A total of 832 patients were included. The mean age of the patients was 81.2±9.9 years. Approximately 21% of patients underwent a comprehensive bone health evaluation. Of this cohort, 64.7% were started on pharmacologic therapy, and 73 patients underwent bone mineral density testing. Following discharge from the hospital, 70.3% of the patients followed-up on an outpatient basis with 95.7% seeing orthopedic surgery for post-fracture care.

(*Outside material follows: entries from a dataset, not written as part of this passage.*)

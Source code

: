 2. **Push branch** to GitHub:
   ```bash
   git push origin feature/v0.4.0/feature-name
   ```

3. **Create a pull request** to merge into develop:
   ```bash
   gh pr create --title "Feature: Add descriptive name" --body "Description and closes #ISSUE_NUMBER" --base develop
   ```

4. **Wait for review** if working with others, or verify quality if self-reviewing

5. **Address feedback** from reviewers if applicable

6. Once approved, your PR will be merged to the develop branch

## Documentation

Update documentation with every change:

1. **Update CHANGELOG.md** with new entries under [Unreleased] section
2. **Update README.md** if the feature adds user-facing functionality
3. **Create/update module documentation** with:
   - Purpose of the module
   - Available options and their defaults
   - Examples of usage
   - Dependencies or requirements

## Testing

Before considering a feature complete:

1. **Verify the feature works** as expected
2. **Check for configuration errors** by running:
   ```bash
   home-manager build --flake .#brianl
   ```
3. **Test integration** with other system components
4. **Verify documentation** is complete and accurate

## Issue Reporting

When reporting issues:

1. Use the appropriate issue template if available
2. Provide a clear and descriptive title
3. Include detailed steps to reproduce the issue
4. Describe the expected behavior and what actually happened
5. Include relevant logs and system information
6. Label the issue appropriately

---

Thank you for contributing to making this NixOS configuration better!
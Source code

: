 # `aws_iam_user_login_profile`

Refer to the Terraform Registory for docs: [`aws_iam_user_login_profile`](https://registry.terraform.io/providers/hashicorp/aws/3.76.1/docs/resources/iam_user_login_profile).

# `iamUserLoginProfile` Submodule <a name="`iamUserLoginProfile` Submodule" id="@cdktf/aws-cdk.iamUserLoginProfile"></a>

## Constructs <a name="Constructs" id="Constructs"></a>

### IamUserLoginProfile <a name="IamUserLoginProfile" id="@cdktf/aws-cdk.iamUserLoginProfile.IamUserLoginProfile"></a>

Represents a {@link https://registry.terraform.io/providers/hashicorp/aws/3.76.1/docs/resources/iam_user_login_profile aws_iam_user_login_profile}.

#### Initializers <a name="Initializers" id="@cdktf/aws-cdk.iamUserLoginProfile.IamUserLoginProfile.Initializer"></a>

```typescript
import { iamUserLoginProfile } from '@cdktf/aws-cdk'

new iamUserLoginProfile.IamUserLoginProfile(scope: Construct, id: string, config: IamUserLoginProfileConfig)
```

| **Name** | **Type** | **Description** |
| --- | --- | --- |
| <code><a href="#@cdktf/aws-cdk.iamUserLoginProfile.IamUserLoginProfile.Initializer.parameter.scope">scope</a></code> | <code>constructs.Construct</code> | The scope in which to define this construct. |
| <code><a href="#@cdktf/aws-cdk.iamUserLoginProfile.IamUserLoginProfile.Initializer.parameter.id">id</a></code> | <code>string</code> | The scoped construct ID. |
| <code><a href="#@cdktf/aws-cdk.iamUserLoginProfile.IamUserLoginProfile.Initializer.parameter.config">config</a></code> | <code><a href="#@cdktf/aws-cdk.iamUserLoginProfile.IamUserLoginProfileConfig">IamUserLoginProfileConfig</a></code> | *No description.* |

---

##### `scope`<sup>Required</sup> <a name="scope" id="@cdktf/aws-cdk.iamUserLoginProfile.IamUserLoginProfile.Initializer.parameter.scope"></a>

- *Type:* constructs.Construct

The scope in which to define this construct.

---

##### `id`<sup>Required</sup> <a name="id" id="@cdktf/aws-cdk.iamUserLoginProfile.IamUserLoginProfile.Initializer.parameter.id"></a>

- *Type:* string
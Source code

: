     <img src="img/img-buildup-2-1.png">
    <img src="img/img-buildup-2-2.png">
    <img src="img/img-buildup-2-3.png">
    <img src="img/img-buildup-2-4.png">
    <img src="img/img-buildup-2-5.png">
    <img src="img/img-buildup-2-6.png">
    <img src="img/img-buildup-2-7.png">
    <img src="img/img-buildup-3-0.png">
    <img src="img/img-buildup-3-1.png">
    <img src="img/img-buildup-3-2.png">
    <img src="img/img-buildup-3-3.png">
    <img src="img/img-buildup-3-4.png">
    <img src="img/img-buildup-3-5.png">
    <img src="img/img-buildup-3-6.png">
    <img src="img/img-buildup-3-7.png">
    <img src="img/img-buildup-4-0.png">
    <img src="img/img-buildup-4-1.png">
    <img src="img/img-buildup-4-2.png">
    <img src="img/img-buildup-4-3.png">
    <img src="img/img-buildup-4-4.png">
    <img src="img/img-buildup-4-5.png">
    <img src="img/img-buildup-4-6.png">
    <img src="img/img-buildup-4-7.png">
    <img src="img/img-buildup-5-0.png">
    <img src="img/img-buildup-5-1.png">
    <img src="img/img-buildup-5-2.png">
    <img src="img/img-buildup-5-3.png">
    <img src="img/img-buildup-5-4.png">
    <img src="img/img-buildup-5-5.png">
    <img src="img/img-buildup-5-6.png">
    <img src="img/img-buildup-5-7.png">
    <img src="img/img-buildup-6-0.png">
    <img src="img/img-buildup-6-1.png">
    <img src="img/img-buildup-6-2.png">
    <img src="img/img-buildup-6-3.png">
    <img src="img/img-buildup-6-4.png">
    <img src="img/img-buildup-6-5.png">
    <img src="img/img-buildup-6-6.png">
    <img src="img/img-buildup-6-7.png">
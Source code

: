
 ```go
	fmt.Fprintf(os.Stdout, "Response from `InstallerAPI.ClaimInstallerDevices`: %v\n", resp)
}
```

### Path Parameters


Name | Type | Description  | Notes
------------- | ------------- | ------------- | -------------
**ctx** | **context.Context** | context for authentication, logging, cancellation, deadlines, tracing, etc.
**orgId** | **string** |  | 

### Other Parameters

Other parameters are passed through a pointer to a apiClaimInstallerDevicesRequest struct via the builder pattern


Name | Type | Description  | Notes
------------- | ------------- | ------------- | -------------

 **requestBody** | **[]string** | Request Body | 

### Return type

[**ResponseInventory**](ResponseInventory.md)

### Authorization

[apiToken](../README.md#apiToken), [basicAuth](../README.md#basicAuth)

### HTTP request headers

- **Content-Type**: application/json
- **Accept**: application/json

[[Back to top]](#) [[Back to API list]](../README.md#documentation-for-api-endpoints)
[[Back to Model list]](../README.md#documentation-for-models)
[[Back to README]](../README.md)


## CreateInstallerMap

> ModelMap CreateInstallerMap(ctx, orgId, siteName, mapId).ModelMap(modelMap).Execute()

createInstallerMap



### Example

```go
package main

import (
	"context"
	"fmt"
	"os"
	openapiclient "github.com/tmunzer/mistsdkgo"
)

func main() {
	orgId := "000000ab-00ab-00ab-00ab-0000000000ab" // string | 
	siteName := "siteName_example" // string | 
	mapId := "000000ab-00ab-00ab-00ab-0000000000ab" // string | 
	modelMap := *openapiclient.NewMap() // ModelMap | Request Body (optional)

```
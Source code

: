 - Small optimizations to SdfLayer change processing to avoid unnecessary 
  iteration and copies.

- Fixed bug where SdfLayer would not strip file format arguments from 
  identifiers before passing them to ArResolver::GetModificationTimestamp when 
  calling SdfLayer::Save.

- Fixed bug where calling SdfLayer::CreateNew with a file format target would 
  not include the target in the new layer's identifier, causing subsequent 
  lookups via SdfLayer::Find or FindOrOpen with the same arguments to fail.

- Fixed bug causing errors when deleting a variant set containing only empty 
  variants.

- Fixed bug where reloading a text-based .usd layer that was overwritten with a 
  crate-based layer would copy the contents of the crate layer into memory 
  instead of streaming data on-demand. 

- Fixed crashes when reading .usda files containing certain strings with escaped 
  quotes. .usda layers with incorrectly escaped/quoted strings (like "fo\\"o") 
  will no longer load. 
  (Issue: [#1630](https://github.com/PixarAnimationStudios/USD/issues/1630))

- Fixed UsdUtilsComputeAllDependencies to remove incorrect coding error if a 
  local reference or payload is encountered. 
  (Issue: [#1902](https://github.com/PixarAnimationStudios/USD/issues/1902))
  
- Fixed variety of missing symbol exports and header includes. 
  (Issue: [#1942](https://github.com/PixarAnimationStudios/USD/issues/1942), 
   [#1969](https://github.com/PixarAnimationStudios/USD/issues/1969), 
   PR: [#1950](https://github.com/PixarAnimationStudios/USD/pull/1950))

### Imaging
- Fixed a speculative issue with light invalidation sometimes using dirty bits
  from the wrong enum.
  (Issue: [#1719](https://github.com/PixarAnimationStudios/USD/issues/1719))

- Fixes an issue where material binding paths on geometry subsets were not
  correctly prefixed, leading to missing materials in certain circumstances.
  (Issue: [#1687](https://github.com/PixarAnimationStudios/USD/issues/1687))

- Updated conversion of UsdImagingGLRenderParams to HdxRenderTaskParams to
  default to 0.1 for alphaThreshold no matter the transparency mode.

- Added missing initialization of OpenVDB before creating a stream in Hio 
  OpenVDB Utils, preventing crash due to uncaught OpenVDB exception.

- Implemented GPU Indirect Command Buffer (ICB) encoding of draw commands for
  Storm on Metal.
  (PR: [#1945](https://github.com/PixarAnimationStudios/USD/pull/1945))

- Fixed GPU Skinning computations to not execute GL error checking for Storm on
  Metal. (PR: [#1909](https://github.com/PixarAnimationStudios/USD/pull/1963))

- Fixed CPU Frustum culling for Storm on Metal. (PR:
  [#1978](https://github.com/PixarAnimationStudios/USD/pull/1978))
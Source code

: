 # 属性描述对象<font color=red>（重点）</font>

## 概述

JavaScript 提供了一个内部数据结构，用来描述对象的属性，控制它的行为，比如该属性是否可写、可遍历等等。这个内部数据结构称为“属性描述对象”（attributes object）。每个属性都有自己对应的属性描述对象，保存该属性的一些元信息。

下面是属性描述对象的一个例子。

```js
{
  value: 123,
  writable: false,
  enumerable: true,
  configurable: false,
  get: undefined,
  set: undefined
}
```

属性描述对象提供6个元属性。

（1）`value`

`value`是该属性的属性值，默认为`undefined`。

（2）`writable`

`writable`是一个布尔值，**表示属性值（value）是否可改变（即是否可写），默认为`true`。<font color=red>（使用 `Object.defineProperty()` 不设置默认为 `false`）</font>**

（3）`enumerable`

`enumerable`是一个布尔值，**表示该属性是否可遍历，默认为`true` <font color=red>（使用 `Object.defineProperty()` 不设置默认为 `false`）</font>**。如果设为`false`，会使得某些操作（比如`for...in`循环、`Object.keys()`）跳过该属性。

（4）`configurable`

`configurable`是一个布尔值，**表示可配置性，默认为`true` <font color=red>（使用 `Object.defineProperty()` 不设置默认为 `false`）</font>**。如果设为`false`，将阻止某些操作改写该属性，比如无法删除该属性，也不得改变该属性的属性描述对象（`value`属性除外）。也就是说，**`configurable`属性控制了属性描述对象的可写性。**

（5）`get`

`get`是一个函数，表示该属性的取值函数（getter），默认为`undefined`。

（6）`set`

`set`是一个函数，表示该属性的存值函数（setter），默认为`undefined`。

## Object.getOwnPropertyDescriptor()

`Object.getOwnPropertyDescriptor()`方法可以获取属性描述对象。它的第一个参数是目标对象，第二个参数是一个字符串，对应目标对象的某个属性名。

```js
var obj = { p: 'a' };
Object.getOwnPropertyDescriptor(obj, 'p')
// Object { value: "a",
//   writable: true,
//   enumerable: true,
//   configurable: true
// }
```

Overall, 102 patients (12.3%) sustained additional fragility fractures within two years, and 31 of these patients (3.7%) sustained a second hip fracture. There was no difference in the rate of second hip fractures or other additional fragility fractures based on the use of osteoporosis medications.

CONCLUSION

Management of osteoporosis in geriatric hip fracture patients could be improved. Outpatient follow-up post-hip fracture is almost 70%, yet a minority of patients were started on osteoporosis medications and many sustained additional fragility fractures. The findings of this study indicate that orthopedic surgeons have an opportunity to lead the charge in treatment of osteoporosis in the post-fracture setting.

摘要

目的

本研究旨在探讨老年髋部骨折患者骨健康评估的应用情况,并确定未来发生脆性骨折的危险因素。

材料与方法

确定了2015年9月至2019年7月期间接受髋部骨折手术治疗的连续系列≥55岁患者。进行病历审查以评估伤后随访情况、骨健康评估的执行情况以及骨质疏松症相关诊断和药物治疗的使用情况。

结果

共纳入832例患者。患者的平均年龄为81.2±9.9岁。约21%的患者接受了全面的骨健康评估。在该队列中,64.7%的患者开始接受药物治疗,73例患者进行了骨密度检测。出院后,70.3%的患者进行了门诊随访,95.7%的患者因骨折后护理而看骨科手术。总体而言,102例患者(12.3%)在两年内发生了额外的脆性骨折,其中31例患者(3.7%)发生了第二次髋部骨折。基于骨质疏松症药物的使用情况,第二次髋部骨折或其他额外脆性骨折的发生率没有差异。

结论

老年髋部骨折患者的骨质疏松症管理有待改善。髋部骨折后的门诊随访率近70%,但少数患者开始使用骨质疏松症药物,许多患者发生了额外的脆性骨折。本研究结果表明,骨科医生有机会在骨折后骨质疏松症的治疗中发挥带头作用。